--- Provided material Enclosed Below ---

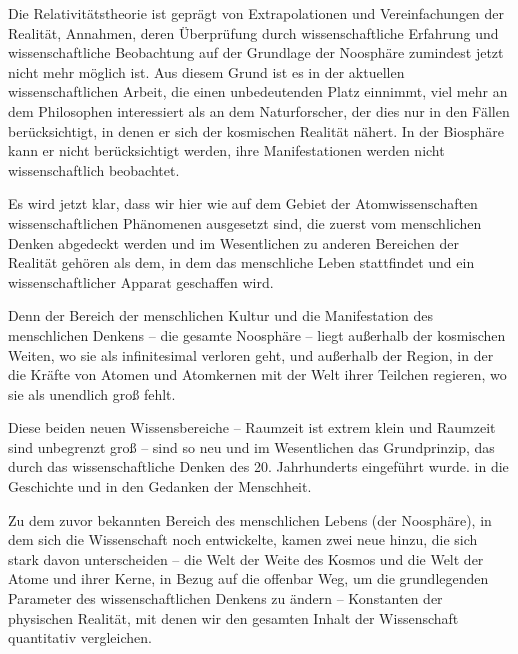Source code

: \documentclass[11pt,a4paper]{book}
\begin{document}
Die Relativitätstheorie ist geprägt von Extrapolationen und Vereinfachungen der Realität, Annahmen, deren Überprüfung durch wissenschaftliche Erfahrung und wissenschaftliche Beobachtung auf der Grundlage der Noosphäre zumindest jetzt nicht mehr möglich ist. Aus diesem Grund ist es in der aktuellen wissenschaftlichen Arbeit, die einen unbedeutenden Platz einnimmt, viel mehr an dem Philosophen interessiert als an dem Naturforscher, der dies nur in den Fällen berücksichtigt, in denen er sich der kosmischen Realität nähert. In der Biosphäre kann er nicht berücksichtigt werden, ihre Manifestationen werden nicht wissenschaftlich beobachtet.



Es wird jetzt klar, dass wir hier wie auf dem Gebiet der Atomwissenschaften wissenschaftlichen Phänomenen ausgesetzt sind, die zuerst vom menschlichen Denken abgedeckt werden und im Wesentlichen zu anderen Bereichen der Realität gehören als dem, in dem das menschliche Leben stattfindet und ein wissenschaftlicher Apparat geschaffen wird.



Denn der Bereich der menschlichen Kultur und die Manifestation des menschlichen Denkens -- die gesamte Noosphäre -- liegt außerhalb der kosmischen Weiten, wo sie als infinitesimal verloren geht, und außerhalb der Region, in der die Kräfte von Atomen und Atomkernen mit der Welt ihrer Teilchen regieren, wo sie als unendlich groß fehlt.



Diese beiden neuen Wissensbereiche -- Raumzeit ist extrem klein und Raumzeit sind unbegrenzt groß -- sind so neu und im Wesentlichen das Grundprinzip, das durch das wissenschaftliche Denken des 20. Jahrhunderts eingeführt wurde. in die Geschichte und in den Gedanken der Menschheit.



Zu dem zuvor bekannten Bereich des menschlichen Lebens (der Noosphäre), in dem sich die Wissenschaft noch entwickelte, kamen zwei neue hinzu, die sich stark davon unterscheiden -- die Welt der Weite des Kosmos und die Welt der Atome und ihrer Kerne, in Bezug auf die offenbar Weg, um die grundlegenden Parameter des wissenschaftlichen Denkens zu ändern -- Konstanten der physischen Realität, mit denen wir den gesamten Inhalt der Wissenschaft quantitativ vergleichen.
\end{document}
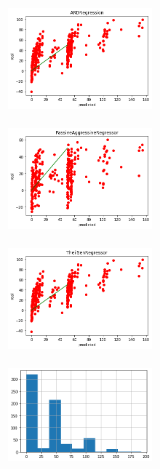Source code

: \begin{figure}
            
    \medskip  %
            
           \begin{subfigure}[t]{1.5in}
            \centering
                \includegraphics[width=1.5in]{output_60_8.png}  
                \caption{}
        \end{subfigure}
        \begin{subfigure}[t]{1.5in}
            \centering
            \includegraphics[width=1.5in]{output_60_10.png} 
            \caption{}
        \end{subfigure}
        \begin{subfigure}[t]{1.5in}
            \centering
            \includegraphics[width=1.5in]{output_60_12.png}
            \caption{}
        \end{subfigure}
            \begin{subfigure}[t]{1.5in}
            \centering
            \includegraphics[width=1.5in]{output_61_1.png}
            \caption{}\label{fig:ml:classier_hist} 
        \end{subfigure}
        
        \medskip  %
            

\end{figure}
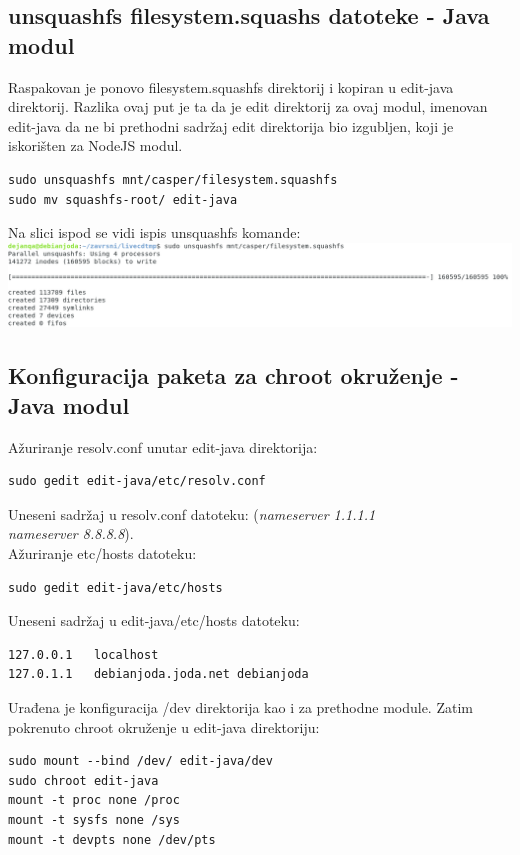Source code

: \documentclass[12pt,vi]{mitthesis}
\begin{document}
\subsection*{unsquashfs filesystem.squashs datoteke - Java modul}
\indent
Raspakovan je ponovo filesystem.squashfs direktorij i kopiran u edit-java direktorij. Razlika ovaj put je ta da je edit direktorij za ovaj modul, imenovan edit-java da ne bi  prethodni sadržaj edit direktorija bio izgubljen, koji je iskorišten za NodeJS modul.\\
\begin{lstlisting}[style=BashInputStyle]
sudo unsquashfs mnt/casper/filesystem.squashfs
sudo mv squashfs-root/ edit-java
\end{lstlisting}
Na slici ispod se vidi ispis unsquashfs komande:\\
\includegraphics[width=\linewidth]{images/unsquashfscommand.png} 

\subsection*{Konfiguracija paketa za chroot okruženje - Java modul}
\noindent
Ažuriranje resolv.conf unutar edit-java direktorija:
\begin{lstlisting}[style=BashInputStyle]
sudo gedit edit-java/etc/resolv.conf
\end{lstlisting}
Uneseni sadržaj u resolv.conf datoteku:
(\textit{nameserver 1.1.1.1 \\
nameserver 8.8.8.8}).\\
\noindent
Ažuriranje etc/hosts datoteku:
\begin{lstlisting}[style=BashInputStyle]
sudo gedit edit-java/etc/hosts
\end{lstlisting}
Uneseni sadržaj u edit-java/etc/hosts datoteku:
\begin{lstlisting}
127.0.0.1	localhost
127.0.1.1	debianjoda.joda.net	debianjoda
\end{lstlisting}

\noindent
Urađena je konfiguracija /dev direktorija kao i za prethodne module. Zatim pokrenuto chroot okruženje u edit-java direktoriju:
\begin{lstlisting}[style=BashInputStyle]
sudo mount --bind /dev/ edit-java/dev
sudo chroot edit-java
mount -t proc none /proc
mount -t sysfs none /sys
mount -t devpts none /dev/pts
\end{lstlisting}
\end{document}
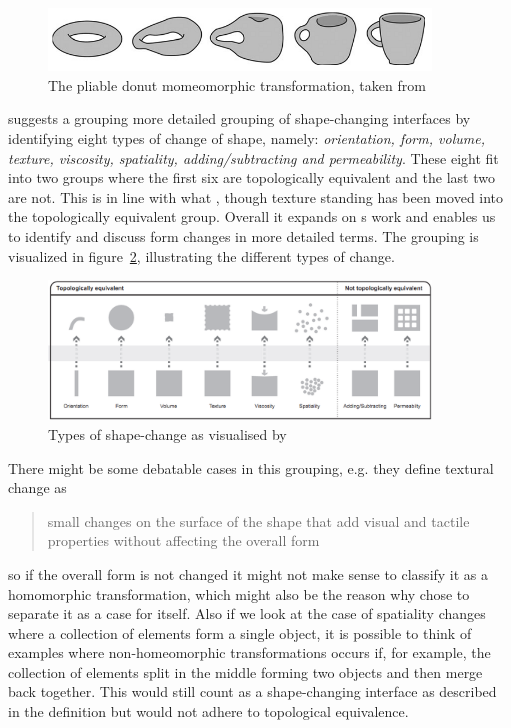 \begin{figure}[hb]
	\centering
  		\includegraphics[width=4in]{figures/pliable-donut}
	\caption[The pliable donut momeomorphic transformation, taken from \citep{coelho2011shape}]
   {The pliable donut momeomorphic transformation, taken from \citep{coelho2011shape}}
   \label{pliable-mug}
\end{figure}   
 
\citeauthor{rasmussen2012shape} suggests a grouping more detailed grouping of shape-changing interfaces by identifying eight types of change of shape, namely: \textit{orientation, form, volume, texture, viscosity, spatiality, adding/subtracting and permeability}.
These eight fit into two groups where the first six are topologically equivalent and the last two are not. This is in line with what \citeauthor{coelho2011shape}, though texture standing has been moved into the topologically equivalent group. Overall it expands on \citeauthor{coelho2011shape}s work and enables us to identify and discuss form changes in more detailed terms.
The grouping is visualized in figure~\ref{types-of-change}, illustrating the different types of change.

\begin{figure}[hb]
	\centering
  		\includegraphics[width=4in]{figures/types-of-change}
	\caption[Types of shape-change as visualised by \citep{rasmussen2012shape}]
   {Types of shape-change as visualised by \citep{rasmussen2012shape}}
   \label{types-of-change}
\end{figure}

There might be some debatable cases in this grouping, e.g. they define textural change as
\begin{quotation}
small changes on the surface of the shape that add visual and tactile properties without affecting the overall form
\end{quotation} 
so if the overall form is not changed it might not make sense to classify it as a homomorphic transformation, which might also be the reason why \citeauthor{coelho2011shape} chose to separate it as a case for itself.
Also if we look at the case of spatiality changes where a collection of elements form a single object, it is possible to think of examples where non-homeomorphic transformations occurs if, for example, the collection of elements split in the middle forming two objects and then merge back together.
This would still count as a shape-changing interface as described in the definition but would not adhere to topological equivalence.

--- End of Enclosed Provided material ---

Checking each line above, count the ones that hold the word "gedit" and state the total alone.

▸ Your response
2